How to Get What We Need

First, let's look at the .sort_by() signature for a Vec<T>, so we can use it as the base for our solution:

pub fn sort_by<F>(&mut self, compare: F) where
    F: FnMut(&T, &T) -> Ordering

The main difference will be that, since we intend to use this in a functional iterator chain, we will take non-mutable ownership of self, rather than taking a mutable reference to self.

We can now work backwards to figure out what we need.

In order to define any new generic method on any existing type, regardless of whether that type is a builtin, a custom type, or a third-party type, we'll need a trait with a blanket implementation.
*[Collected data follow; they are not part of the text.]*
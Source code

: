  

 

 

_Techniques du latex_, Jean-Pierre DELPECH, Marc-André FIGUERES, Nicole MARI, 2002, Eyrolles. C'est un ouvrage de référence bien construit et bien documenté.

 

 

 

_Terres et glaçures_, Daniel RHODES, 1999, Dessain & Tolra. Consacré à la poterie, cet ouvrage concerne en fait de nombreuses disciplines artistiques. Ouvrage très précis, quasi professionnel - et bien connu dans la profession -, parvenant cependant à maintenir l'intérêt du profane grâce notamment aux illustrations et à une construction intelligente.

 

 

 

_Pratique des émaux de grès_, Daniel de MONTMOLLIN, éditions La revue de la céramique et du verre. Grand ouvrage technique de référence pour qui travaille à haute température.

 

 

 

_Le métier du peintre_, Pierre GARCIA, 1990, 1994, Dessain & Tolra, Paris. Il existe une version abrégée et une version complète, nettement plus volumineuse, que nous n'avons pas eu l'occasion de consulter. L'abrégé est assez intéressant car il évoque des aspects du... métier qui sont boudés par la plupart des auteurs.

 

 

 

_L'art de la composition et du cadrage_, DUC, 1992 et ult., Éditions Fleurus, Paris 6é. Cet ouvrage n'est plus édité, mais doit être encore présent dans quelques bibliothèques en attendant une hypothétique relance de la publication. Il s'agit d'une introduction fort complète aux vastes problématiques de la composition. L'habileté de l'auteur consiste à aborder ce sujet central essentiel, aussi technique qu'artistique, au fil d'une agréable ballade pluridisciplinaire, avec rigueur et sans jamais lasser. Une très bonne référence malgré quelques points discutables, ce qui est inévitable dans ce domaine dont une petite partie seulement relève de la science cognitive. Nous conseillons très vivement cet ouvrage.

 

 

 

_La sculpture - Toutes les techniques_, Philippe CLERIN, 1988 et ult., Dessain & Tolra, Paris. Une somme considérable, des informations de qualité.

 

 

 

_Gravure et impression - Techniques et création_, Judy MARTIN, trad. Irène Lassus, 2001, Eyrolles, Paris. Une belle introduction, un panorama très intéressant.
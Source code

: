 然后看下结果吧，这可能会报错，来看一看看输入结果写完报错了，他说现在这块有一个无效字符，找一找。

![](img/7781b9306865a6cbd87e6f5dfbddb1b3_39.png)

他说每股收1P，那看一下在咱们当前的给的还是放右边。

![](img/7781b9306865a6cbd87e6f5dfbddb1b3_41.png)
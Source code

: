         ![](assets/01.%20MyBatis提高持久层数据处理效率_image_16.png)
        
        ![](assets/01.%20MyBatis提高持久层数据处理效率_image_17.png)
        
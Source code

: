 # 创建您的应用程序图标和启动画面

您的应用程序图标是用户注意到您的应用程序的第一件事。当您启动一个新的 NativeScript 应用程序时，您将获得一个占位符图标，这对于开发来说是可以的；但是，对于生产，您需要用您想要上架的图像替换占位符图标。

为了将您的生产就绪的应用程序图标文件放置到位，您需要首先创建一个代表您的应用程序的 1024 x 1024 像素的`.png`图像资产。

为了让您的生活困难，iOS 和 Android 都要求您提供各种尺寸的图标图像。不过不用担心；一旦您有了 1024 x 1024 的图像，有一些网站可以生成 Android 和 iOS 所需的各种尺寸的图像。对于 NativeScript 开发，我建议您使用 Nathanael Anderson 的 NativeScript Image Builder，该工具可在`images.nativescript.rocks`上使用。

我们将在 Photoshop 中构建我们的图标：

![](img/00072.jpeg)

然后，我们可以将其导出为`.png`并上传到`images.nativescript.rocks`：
Using non-compiling pseudo-code, we know we want something like:

// We need a trait that extends the Iterator trait and adds a sorted_by() method
trait SortedByExtension: Iterator {
    fn sorted_by<F>(self, compare: F) -> AnIteratorOverSortedValues
        // Item is an associated type on the Iterator trait, representing
        // the type of value the iterator iterates over. We can reference
        // that type with Self::Item.
        where F: FnMut(&Self::Item, &Self::Item) -> Ordering;
}
// We also need a blanket implementation for any iterator
impl<I> SortedByExtension for I where I: Iterator
{
    fn sorted_by<F>(self, compare: F) -> AnIteratorOverSortedValues
        where F: FnMut(I::Item, &I::Item) -> Ordering
    {
        // create & return a new iterator over sorted values
    }
}

So now we just need to figure out how to return an iterator over sorted values. Note that the Iterator trait is a trait, not a concrete type, so we can't return that. We have a couple of options:

  1. Make our own type that implements Iterator
  2. Use an existing type that implements Iterator

We'll look at both of these options below.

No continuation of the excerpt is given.